1.3. Synergistic antitumor effects of DC and CIK cells
DC and CIK are two important parts of tumor immunotherapy, the former recognizes antigens and activates the acquired immune system, while the latter kills tumor cells by exerting its own cytotoxicity and secreting cytokines, the combination of which ensures an efficient and harmonious immune system.
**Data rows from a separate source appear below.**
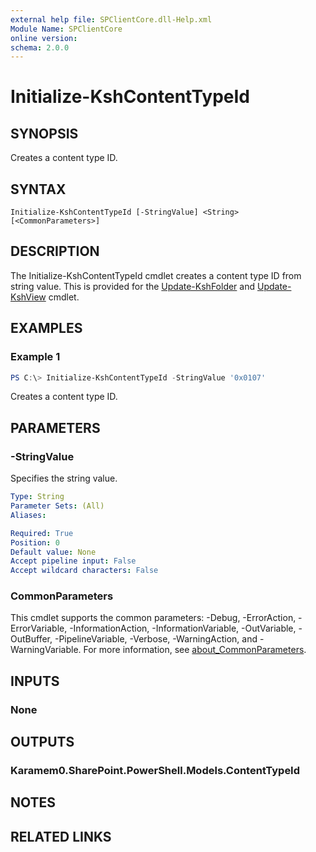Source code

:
 ```yaml
---
external help file: SPClientCore.dll-Help.xml
Module Name: SPClientCore
online version:
schema: 2.0.0
---
```


# Initialize-KshContentTypeId

## SYNOPSIS
Creates a content type ID.

## SYNTAX

```
Initialize-KshContentTypeId [-StringValue] <String> [<CommonParameters>]
```

## DESCRIPTION
The Initialize-KshContentTypeId cmdlet creates a content type ID from string value.
This is provided for the [Update-KshFolder](Update-KshFolder.md) and [Update-KshView](Update-KshView.md) cmdlet.

## EXAMPLES

### Example 1
```powershell
PS C:\> Initialize-KshContentTypeId -StringValue '0x0107'
```

Creates a content type ID.

## PARAMETERS

### -StringValue
Specifies the string value.

```yaml
Type: String
Parameter Sets: (All)
Aliases:

Required: True
Position: 0
Default value: None
Accept pipeline input: False
Accept wildcard characters: False
```

### CommonParameters
This cmdlet supports the common parameters: -Debug, -ErrorAction, -ErrorVariable, -InformationAction, -InformationVariable, -OutVariable, -OutBuffer, -PipelineVariable, -Verbose, -WarningAction, and -WarningVariable. For more information, see [about_CommonParameters](http://go.microsoft.com/fwlink/?LinkID=113216).

## INPUTS

### None

## OUTPUTS

### Karamem0.SharePoint.PowerShell.Models.ContentTypeId

## NOTES

## RELATED LINKS

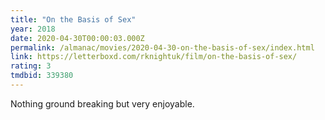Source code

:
 ```yaml
---
title: "On the Basis of Sex"
year: 2018
date: 2020-04-30T00:00:03.000Z
permalink: /almanac/movies/2020-04-30-on-the-basis-of-sex/index.html
link: https://letterboxd.com/rknightuk/film/on-the-basis-of-sex/
rating: 3
tmdbid: 339380
---
```


Nothing ground breaking but very enjoyable.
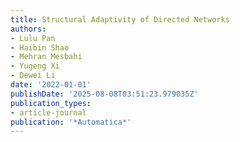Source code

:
 ```yaml
---
title: Structural Adaptivity of Directed Networks
authors:
- Lulu Pan
- Haibin Shao
- Mehran Mesbahi
- Yugeng Xi
- Dewei Li
date: '2022-01-01'
publishDate: '2025-08-08T03:51:23.979035Z'
publication_types:
- article-journal
publication: '*Automatica*'
---
```

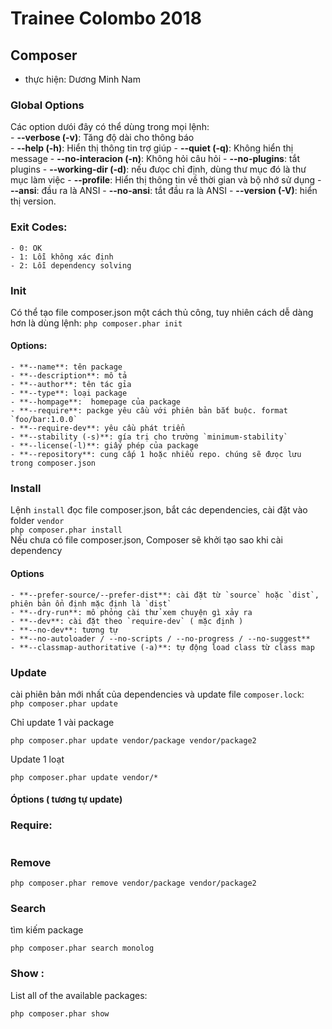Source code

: # Trainee Colombo 2018
## Composer 
- thực hiện: Dương Minh Nam 
### Global Options  
Các option dưói đây có thể dùng trong mọi lệnh:  
    - **--verbose (-v)**: Tăng độ dài cho thông báo  
    - **--help (-h)**: Hiển thị thông tin trợ giúp
    - **--quiet (-q)**: Không hiển thị message 
    - **--no-interacion (-n)**: Không hỏi câu hỏi
    - **--no-plugins**: tắt plugins
    - **--working-dir (-d)**: nếu đưọc chỉ định, dùng thư mục đó là thư mục làm việc
    - **--profile**: Hiển thị thông tin về thời gian và bộ nhớ sử dụng 
    - **--ansi**: đầu ra là ANSI 
    - **--no-ansi**: tắt đầu ra là ANSI
    - **--version (-V)**: hiển thị version.
### Exit Codes:
    - 0: OK
    - 1: Lỗi không xác định
    - 2: Lỗi dependency solving
### Init  
Có thể tạo file composer.json một cách thủ công, tuy nhiên cách dễ dàng hơn là dùng lệnh: 
```php composer.phar init```
#### Options:  
    - **--name**: tên package
    - **--description**: mô tả  
    - **--author**: tên tác gỉa
    - **--type**: loại package
    - **--hompage**:  homepage của package
    - **--require**: packge yêu cầu với phiên bản bắt buộc. format `foo/bar:1.0.0`
    - **--require-dev**: yêu cầu phát triển
    - **--stability (-s)**: gía trị cho trường `minimum-stability`
    - **--license(-l)**: giấy phép của package
    - **--repository**: cung cấp 1 hoặc nhiều repo. chúng sẽ đưọc lưu trong composer.json 
### Install 
Lệnh `install` đọc file composer.json, bắt các dependencies, cài đặt vào folder `vendor`  
```php composer.phar install```  
Nếu chưa có file composer.json, Composer sẽ khởi tạo sao khi cài dependency
#### Options
    - **--prefer-source/--prefer-dist**: cài đặt từ `source` hoặc `dist`, phiên bản ổn định mặc định là `dist` 
    - **--dry-run**: mô phỏng cài thử xem chuyện gì xảy ra
    - **--dev**: cài đặt theo `require-dev` ( mặc định )
    - **--no-dev**: tương tự
    - **--no-autoloader / --no-scripts / --no-progress / --no-suggest**
    - **--classmap-authoritative (-a)**: tự động load class từ class map
### Update
cài phiên bản mới nhất của dependencies và update file `composer.lock`:  
```php composer.phar update```

Chỉ update 1 vài package  
```
php composer.phar update vendor/package vendor/package2
```

Update 1 loạt  
```
php composer.phar update vendor/*
```
#### Óptions ( tương tự update)  

### Require:  
```php composer.phar require
```

### Remove
```
php composer.phar remove vendor/package vendor/package2
```

### Search  
tìm kiếm package
```
php composer.phar search monolog
```

### Show : 
List all of the available packages:  
```
php composer.phar show
```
CIK cells are non-specific killer cells induced by various cytokines, which can secrete various cytokines (such as IL-4, IFN-γ, etc.) and have stronger killing activity than LAK and CD3AK cells. In clinical studies, it was found that some patients with less than satisfactory efficacy in the secondary immunotherapy with immune effector cells, which was thought to be due to the resistance of tumor cells to these immune effector cells, and might be related to the lack of functional DCs in tumor patients. Co-culture of CIK cells and DCs significantly increased the specificity of antigen delivery by dendritic cells and co-stimulatory molecules, in addition to promoting IL-12 secretion from dendritic cells and cytotoxicity of CIK cells, while blocking IL-12 uptake reduced the cytotoxicity of CIK cells. The cytotoxicity of CIK cells was diminished by blocked IL-12 uptake. Therefore, the combination of CIK cells and DCs for the treatment of malignant tumors will help to relieve the immune incompetence of T cells in some tumor patients, thus exerting a synergistic anti-tumor effect.